Lipid discovery enabled by sequence statistics and machine learning
Figures

Chemical structures of lysine lipids.
Lys-PG, lysyl-phosphatidylglycerol; Lys-Glc-DAG, lysyl-glucosyl-diacylglycerol; Lys-Glc2-DAG, lysyl-diglucosyl-diacylglycerol.

Synthesis of lysine lipids (Lys-PG and Lys-Glc-DAG) in S. mitis expressing mprFs from S. agalactiae, S. salivarus, and S. ferus.
(a) S. mitis NCTC12261 with empty vector control (pABG5) lacks lysine lipids; (b) S. agalactiae mprF (pGBSMprF) produces both Lys-PG and Lys-Glc-DAG; (c) S. salivarius mprF produces only Lys-PG; (d) S. ferus mprF produces only Lys-Glc-DAG. Left panels: total ion chromatograms (TIC); middle panels: mass spectra of retention time 19.5–21.5 min showing Lys-PG and PC; right panels: mass spectra of retention time 26–30 min showing Lys-Glc-DAG. Note: ‘*’ is an extraction artifact due to chloroform used. DAG, diacylglycerol; MHDAG, monohexosyldiacylglycerol; DHDAG, dihexosyldiacylglycerol; PG, phosphatidylglycerol; Lys-PG, lysyl-phosphatidylglycerol; Lys-Glc-DAG, lysyl-glucosyl-diacylglycerol; PC, phosphatidylcholine.

Schematic of the restricted Boltzmann machine (RBM) methodology.
An aligned set of protein sequences is first used to learn a hidden unit representation that best describes the statistics of the sequence dataset given restrictions on the hidden unit representation. Then, the individual hidden units can be studied to find particular units which allow useful enzyme classification, and additionally, these weights can be meaningfully interpreted as statistically covarying sequence configurations. Additionally, the classification can be used to create filtered datasets to train more models.

Example of hidden unit analysis and usage.
(a) The structure of PDB:7DUW, with the red colored region being the transmembrane flippase domain and the yellow boxed region the cytosolic domain which we focus on. (b) The activations produced by inputting a sequence into a hidden unit, producing a single number as output which corresponds to a summation of negatively and positively weighted residues. Performed on entire training set (histogram in blue), highlighting sequences corresponding to predominantly positive weighted residues. (c) Hidden unit from a restricted Boltzmann machine (RBM) trained on the Pfam DUF2156 domain. The MSA positions 152 and 212 correspond to residues S684 and R742, respectively. (d) Residues (in yellow) in the MprF cytosolic domain which form the binding pocket for Lys-tRNALys (the ligand analogue L-lysine amide shown in green), from PDB:4V36. LYN, L-lysine amide.

The full sequences of our pre-filtered multiple sequence alignment were analyzed to identify which Pfam domains were present in them.
We then split these results based on the procedure in Figure 3, where Removed sequences indicate domain composition of sequences removed by this procedure, and Training sequences for the data we trained our final model on. We remove domains from this plot which occur in less than 1% of the sequences of their respective sets for clarity.

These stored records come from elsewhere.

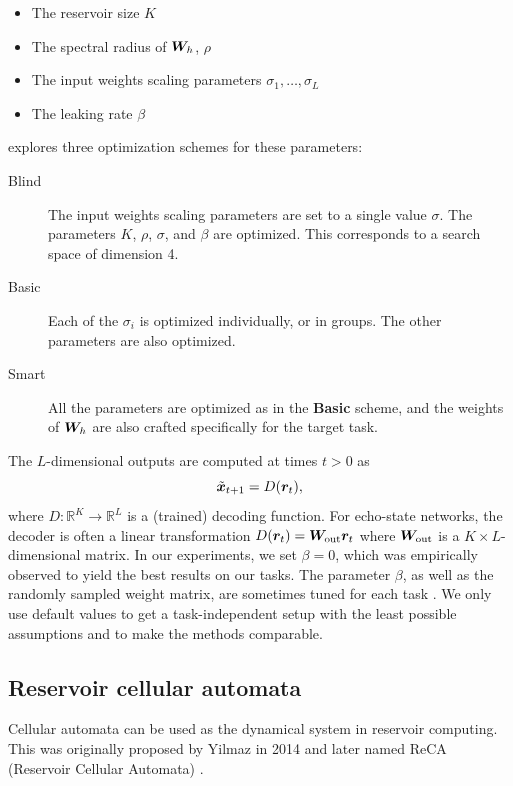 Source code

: \begin{itemize}
  \item The reservoir size $K$
  \item The spectral radius of ${\bm{W}}_{h}$, $\rho$
  \item The input weights scaling parameters $\sigma_{1}, \ldots, \sigma_{L}$
  \item The leaking rate $\beta$
\end{itemize}

\textcite{jaegerLongShortTermMemory2012} explores three
optimization schemes for these parameters:
\begin{description}
  \item[Blind] The input weights scaling parameters are set to a single
        value $\sigma$. The parameters $K$, $\rho$, $\sigma$, and $\beta$ are
        optimized. This corresponds to a search space of dimension 4.
  \item[Basic] Each of the $\sigma_{i}$ is optimized individually, or in
        groups. The other parameters are also optimized.
  \item[Smart] All the parameters are optimized as in the \textbf{Basic}
        scheme, and the weights of ${\bm{W}}_{h}$ are also crafted specifically for
        the target task.
\end{description}


The $L$-dimensional outputs are computed at times $t > 0$ as
\begin{equation}
  \label{eq:esn-res}
\tilde{{\bm{x}}}_{t+ 1} = D({\bm{r}}_{t}),
\end{equation}
where $D: \mathbb{R}^{K} \rightarrow \mathbb{R}^{L}$ is a (trained) decoding
function. For echo-state networks, the decoder is often a linear transformation
$D({\bm{r}}_{t}) = {\bm{W}}_{\text{out}} {\bm{r}}_{t}$ where ${\bm{W}}_{\text{out}}$ is a
$K \times L$-dimensional matrix. In our experiments, we set $\beta = 0$, which
was empirically observed to yield the best results on our tasks. The parameter
$\beta$, as well as the randomly sampled weight matrix, are sometimes tuned for
each task \parencite{jaegerLongShortTermMemory2012}. We only use default values
to get a task-independent setup with the least possible assumptions and to make
the methods comparable.

\subsection{Reservoir cellular automata\label{sec:app-ca-res}}

Cellular automata can be used as the dynamical system in reservoir computing.
This was originally proposed by Yilmaz in 2014 and later named ReCA (Reservoir
Cellular Automata) \autocite{yilmazReservoirComputingUsing2014,
  margemExperimentalStudyCellular2017}.


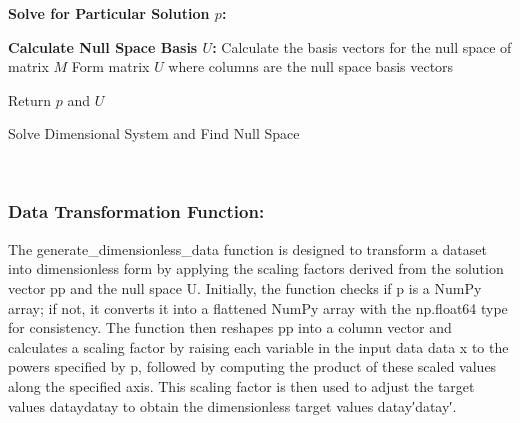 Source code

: \documentclass{article}
\begin{document}
\begin{algorithm}[H]
\SetAlgoLined
{}

\textbf{Solve for Particular Solution \(p\):}\;

\textbf{Calculate Null Space Basis \(U\):}\;
Calculate the basis vectors for the null space of matrix \(M\)\;
Form matrix \(U\) where columns are the null space basis vectors\;

Return \(p\) and \(U\)\;

\caption{Solve Dimensional System and Find Null Space}
\label{alg:solve_dimension} %
\end{algorithm}\\






\subsubsection{Data Transformation Function:}


The generate\_dimensionless\_data function is designed to transform a dataset into dimensionless form by applying the scaling factors derived from the solution vector pp and the null space U. Initially, the function checks if p is a NumPy array; if not, it converts it into a flattened NumPy array with the np.float64 type for consistency. The function then reshapes pp into a column vector and calculates a scaling factor by raising each variable in the input data data x to the powers specified by p, followed by computing the product of these scaled values along the specified axis. This scaling factor is then used to adjust the target values dataydatay​ to obtain the dimensionless target values datay′datay′.\\
\end{document}

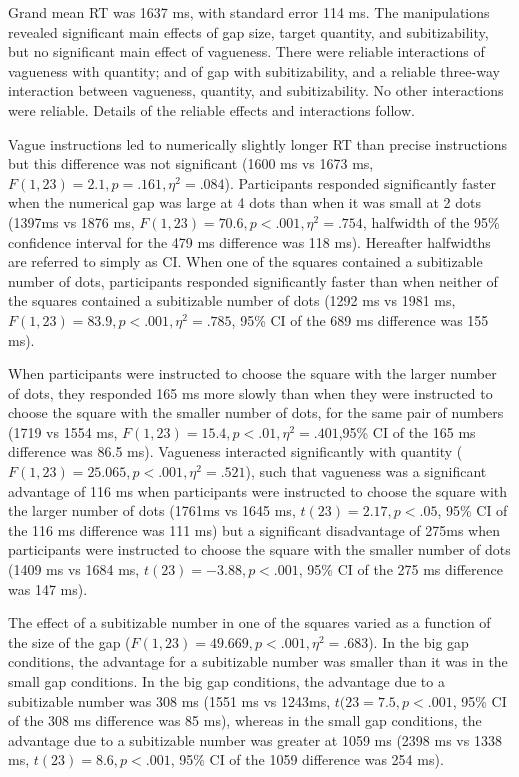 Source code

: \documentclass[man,floatmark]{apa}
\begin{document}
Grand mean RT was 1637 ms, with standard error 114 ms. The manipulations revealed significant main effects of gap size, target quantity, and subitizability, but no significant main effect of vagueness. There were reliable interactions of vagueness with quantity; and of gap with subitizability, and a reliable three-way interaction between vagueness, quantity, and subitizability. No other interactions were reliable. Details of the reliable effects and interactions follow. 

Vague instructions led to numerically slightly longer RT than precise instructions but this difference was not significant (1600 ms vs 1673 ms, $F(1,23)=2.1, p = .161,  \eta^2 =.084$). Participants responded significantly faster when the numerical gap was large at 4 dots than when it was small at 2 dots (1397ms vs 1876 ms, $F(1,23)=70.6, p<.001, \eta^2 = .754$, halfwidth of the 95\% confidence interval for the 479 ms difference was 118 ms). Hereafter halfwidths are referred to simply as CI. When one of the squares contained a subitizable number of dots, participants responded significantly  faster than when neither of the squares contained a subitizable number of dots (1292 ms vs 1981 ms, $F(1,23)=83.9, p<.001, \eta^2 =.785$, 95\% CI of the 689 ms difference was 155 ms).

When participants were instructed to choose the square with the larger number of dots, they responded 165 ms more slowly than when they were instructed to choose the square with the smaller number of dots, for the same pair of numbers (1719 vs 1554 ms, $F(1,23)=15.4, p<.01,  \eta^2 =.401$,95\% CI of the 165 ms difference was 86.5 ms). Vagueness interacted significantly with quantity ($F(1,23)=25.065,p<.001,\eta^2=.521$), such that vagueness was a significant advantage of 116 ms when participants were instructed to choose the square with the larger number of dots (1761ms vs 1645 ms, $t(23)=2.17,p<.05$, 95\% CI of the 116 ms difference was 111 ms) but a significant disadvantage of 275ms when participants were instructed to choose the square with the smaller number of dots (1409 ms vs 1684 ms, $t(23)=-3.88, p < .001$, 95\% CI of the 275 ms difference was 147 ms).

The effect of a subitizable number in one of the squares varied as a function of the size of the gap ($F(1,23)=49.669,p<.001,\eta^2=.683$). In the big gap conditions, the advantage for a subitizable number was smaller than it was in the small gap conditions. In the big gap conditions, the advantage due to a subitizable number was 308 ms (1551 ms vs 1243ms, $t(23=7.5, p<.001$, 95\% CI of the 308 ms difference was 85 ms), whereas in the small gap conditions, the advantage due to a subitizable number was greater at 1059 ms (2398 ms vs 1338 ms, $t(23) = 8.6, p<.001$, 95\% CI of the 1059 difference was 254 ms).
\end{document}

Proposed set of hidden units for classifying lipid specificity.
(A) Two hidden units found in a restricted Boltzmann machine (RBM) trained on the filtered Pfam dataset. The hidden unit residues are highlighted in the PDB:4V34 structure, with arrows pointing to their corresponding residue sets. (B) The activations of the hidden units when scoring the sequences used in the training set and sequences from NCBI not used during training (N=23,138). S. agalactiae produces Lys-Glc-DAG and Lys-PG, while B. licheniformis and P. aeruginosa produces only aminoacylated-PG. Q1-Q4 are quadrant labels which we refer to throughout the paper. Lys-PG, lysyl-phosphatidylglycerol; Lys-Glc-DAG, lysyl-glucosyl-diacylglycerol.

Assessment of restricted Boltzmann machine (RBM) hidden unit’s reliance on total sequence identity in classification.
A sliding window average is performed, where a window of width 1 is slid from the negative end to the positive of the hidden unit activation, where at each position sequence coordinates are sampled from the window. These sampled sequences are compared pairwise between themselves, computing the Hamming distance across their entire sequence length to produce an average. This sampling procedure is repeated 30 times for each window, with the light blue shading representing the 95% confidence interval. Panels (a) and (b) correspond to the sliding window average on hidden units one and two.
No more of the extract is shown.